Qu’est-ce que la connaissance ? — C’est avant tout et essentiellement une représentation. — Qu’est-ce que la représentation ? — Un processus physiologique très complexe, s’accomplissant dans le cerveau d’un animal, et à la suite duquel naît dans ce même cerveau la conscience d’une image. — Évidemment cette image ne saurait avoir qu’un rapport très médiat à quelque chose de tout à fait distinct de l’animal, dans le cerveau duquel elle s’est produite. — Voila peut-être la manière la plus simple et la plus claire de mettre en évidence l’abîme profond qui sépare l’idéal du réel. Cette différence radicale ressemble en un point au mouvement de la terre : on n’en a pas une conscience immédiate. Aussi les anciens n’avaient-ils remarqué ni l’une ni l’autre. En revanche, dès que Descartes eut posé le problème de la connaissance, cette question ne cessa plus de préoccuper les philosophes. Et enfin, après que Kant eut établi, avec une profondeur de raisonnement jusqu’alors inconnue, la diversité complète de l’idéal et du réel, ce fut une tentative aussi hardie qu’absurde d’affirmer l’identité absolue de ces deux éléments, en se fondant sur une intuition intellectuelle arbitraire ; il est vrai que les pseudo-philosophes connaissaient admirablement le sens philosophique de leur public, et c’est pourquoi leur entreprise a été couronnée de succès. — La vérité, c’est que les données immédiates de notre conscience comprennent une existence subjective et une existence objective, ce qui est en soi et ce qui n’est qu’au point de vue d’autrui, un sentiment de notre moi propre et un sentiment d’autre chose, et ces données se présentent à nous comme étant si radicalement distinctes, qu’aucune autre différence ne saurait être comparée à celle-là. Chacun se connaît immédiatement soi-même, et n’a de tout le reste qu’une connaissance médiate. Voilà le fait ; voilà aussi le problème.
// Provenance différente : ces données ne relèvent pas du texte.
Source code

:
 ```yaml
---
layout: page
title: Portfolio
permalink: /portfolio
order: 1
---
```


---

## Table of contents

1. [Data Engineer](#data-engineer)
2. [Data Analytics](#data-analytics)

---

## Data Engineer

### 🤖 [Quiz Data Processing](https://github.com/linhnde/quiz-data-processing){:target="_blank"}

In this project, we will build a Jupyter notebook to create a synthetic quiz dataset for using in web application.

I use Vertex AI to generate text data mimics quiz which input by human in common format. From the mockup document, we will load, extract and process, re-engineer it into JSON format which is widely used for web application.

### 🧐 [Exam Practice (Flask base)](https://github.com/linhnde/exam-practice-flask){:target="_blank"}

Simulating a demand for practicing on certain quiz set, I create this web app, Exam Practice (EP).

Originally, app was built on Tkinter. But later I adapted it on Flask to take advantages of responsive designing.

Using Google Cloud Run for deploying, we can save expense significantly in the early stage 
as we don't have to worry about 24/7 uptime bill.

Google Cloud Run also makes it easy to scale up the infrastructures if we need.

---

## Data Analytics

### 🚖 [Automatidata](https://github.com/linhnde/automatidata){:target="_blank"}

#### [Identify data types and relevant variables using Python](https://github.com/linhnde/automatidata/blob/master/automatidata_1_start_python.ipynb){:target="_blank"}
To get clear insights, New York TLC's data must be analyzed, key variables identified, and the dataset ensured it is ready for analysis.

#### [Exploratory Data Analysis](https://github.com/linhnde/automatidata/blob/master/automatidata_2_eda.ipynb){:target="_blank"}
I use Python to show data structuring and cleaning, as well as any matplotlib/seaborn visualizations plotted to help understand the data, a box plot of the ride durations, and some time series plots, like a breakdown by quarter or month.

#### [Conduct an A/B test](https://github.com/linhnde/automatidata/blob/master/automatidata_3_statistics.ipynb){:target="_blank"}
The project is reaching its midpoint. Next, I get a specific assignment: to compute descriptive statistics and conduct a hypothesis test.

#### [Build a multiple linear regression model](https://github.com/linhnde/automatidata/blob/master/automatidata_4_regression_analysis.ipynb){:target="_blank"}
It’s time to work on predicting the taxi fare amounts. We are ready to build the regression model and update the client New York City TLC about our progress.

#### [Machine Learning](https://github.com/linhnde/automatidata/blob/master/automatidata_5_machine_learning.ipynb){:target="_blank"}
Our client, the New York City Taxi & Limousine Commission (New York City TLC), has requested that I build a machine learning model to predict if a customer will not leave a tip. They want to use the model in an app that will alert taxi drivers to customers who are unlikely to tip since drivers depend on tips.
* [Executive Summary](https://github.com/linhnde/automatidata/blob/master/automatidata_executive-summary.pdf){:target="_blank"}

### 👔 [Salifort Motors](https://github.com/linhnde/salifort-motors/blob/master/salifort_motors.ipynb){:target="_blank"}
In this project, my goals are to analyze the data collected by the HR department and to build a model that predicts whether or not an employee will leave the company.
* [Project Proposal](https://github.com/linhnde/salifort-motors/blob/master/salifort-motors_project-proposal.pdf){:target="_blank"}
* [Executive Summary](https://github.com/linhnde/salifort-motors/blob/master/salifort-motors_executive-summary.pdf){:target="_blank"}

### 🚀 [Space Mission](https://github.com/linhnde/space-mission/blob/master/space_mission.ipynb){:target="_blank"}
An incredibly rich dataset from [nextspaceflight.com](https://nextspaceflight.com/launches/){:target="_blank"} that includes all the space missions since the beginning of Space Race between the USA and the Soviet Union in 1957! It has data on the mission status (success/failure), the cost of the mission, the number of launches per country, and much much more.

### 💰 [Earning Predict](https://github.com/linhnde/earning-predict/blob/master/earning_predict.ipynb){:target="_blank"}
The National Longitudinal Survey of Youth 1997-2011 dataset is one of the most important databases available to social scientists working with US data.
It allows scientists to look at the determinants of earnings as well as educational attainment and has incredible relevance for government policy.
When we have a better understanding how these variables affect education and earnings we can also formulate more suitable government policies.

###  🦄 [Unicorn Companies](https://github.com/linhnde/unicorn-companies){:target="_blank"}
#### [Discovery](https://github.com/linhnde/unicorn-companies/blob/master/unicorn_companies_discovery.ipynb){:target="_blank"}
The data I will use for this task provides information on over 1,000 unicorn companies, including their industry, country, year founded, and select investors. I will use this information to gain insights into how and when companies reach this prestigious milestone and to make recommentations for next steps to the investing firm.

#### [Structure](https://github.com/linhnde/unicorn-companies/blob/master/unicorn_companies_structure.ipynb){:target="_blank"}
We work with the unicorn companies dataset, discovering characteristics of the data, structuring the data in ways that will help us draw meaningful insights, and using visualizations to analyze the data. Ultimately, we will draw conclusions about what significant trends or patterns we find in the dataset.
Quant à savoir si, grâce à des processus ultérieurs du cerveau, les représentations intuitives ou images qui y sont nées donnent naissance par voie d’abstraction à des concepts généraux (universalia), concepts qui permettent des combinaisons nouvelles et par quoi la connaissance devient raisonnable, devient pensée, — ce n’est plus là la question essentielle ; c’est un problème d’une importance secondaire. Car tous ces concepts empruntent tout leur contenu à la seule représentation intuitive. Celle-ci est donc la connaissance originaire, et doit seule être prise en considération dans cette recherche des rapports de l’idéal et du réel. Aussi, appeler ce rapport celui de l’être et de la pensée, c’est témoigner d’une ignorance complète du problème ; et en tout cas c’est le fait d’une philosophie peu habile.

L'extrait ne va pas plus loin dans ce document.